Hubo un tiempo en que casi todas las penas fueron pecuniarias (Refiérese Beccaria a las leyes de los llamados pueblos bárbaros). Los delitos de los hombres eran entonces el patrimonio del Príncipe; los atentados contra la seguridad pública eran objeto de lucro, de modo que quien estaba destinado a defenderla tenía interés en que se la ofendiera. Por consiguiente, el objeto de las penas era un pleito entre el Fisco, (exactor de las penas en cuestión) y el reo: un asunto civil, contencioso, privado más bien que público, que daba al Fisco más derechos que los exigidos por la defensa pública, y otros perjuicios al reo que aquéllos en que había caído por necesidad del ejemplo.

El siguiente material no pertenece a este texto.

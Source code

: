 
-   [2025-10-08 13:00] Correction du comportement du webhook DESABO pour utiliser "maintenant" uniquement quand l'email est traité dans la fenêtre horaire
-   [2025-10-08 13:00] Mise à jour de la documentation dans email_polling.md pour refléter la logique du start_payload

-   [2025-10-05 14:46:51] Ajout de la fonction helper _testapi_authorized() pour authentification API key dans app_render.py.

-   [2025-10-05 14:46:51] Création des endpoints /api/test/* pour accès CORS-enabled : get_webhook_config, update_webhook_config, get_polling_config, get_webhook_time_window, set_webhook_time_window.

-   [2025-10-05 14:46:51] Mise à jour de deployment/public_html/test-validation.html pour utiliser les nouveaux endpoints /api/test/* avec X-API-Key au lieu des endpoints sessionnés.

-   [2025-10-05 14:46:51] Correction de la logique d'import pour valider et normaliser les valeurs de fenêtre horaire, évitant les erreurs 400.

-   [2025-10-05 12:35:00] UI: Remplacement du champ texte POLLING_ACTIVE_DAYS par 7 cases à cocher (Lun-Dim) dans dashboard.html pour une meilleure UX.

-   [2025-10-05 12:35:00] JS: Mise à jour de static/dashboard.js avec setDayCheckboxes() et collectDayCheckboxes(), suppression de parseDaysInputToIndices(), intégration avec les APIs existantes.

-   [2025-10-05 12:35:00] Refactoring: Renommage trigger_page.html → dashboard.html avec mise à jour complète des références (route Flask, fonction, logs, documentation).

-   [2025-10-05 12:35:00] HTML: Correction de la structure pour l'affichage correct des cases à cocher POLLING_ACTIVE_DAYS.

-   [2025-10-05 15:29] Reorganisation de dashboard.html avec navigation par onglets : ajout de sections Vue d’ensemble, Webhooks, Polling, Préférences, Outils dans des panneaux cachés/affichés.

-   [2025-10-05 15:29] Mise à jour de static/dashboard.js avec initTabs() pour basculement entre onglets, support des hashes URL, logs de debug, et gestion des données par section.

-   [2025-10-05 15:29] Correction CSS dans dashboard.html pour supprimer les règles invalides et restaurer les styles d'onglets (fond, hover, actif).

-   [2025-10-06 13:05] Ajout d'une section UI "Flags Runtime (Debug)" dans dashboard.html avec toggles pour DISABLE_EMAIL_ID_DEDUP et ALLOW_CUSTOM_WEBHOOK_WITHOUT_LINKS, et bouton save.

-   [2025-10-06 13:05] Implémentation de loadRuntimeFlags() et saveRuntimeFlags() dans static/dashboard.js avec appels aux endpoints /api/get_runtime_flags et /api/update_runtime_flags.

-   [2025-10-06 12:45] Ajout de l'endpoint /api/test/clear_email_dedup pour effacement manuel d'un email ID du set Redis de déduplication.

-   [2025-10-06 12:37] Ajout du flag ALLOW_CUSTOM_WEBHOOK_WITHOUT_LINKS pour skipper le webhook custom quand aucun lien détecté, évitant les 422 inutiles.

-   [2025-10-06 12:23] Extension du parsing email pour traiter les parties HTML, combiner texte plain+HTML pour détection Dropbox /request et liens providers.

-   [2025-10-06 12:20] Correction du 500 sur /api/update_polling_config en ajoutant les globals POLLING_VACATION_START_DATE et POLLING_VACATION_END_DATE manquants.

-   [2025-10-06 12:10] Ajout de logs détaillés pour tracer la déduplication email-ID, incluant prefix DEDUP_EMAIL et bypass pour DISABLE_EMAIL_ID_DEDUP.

Así es que el juez era un abogado del Fisco, más bien que un indiferente investigador de la verdad; un agente del Erario, más bien que el protector y ministro de las leyes. Pero como en este sistema el hecho de confesarse delincuente era confesarse deudor del Fisco, propósito entonces del procedimiento criminal, la confesión del delito, combinada de manera que favoreciese y no perjudicase a las razones fiscales, se convirtió y todavía sigue sucediendo así (pues los efectos continúan siempre mucho después que las causas) en centro en torno del cual giraban todos los órdenes criminales.

Sin la confesión de que hablamos, un reo convicto por pruebas indubitables tendrá una pena menor que la establecida y no sufrirá el tormento por otros delitos de la misma especie que pudiera haber cometido. Pero mediando confesión, el juez, se apodera del cuerpo de un reo y le aflige con metódicas formalidades para adquirir todo el provecho que pueda, como si fuera un fondo adquirido por él. Probada la existencia del delito, la confesión forma prueba convincente y para hacerla menos sospechosa, se la exige entre ios espasmos y la desesperación del dolor, como si fuese una confesión extrajudicial, tranquila, indiferente, sin el poderoso temor de un juicio tormentoso que no basta para la condena. Se eliminan las investigaciones y pruebas que aclararían el hecho, pero que debilitarían las razones del Fisco. No es en favor de la miseria y la debilidad por lo que alguna vez, se ahorran al reo los tormentos, sino en favor de las razones que podrían perjudicar a tal ente imaginario e inconcebible. El juez, se convierte en enemigo del reo, de un hombre entregado en prenda a la flaqueza, a los tormentos, al porvenir, el más terrible de todos; no busca la verdad del hecho, sino que busca en el preso al delito, insidiando alrededor de él, creyendo perder y sin conseguir aquella infalibilidad que el hombre se arroga en todas las cosas. Los indicios para decretar la captura del reo están en poder del juez, para que alguien pruebe que es inocente, tiene que ser declarado reo antes. A esto se llama proceso ofensivo (Proceso inquisitorial), y así son en casi todos los lugares de la ilustrada Europa, en el siglo XVIII, los procedimientos criminales, siendo de poquísimo uso en los tribunales europeos el verdadero proceso, el informativo (Proceso acusatorio), que consiste en la investigación indiferente del hecho, el que la razón manda, el que emplean las leyes militares, usado hasta por el mismo despotismo asiático en los casos tranquilos e indiferentes. ¡Qué complicado laberinto de extraños absurdos, increíble sin duda para la posteridad, más feliz! Tan sólo los filósofos de entonces podrán hallar en la naturaleza del hombre la posible aplicación de un sistema semejante.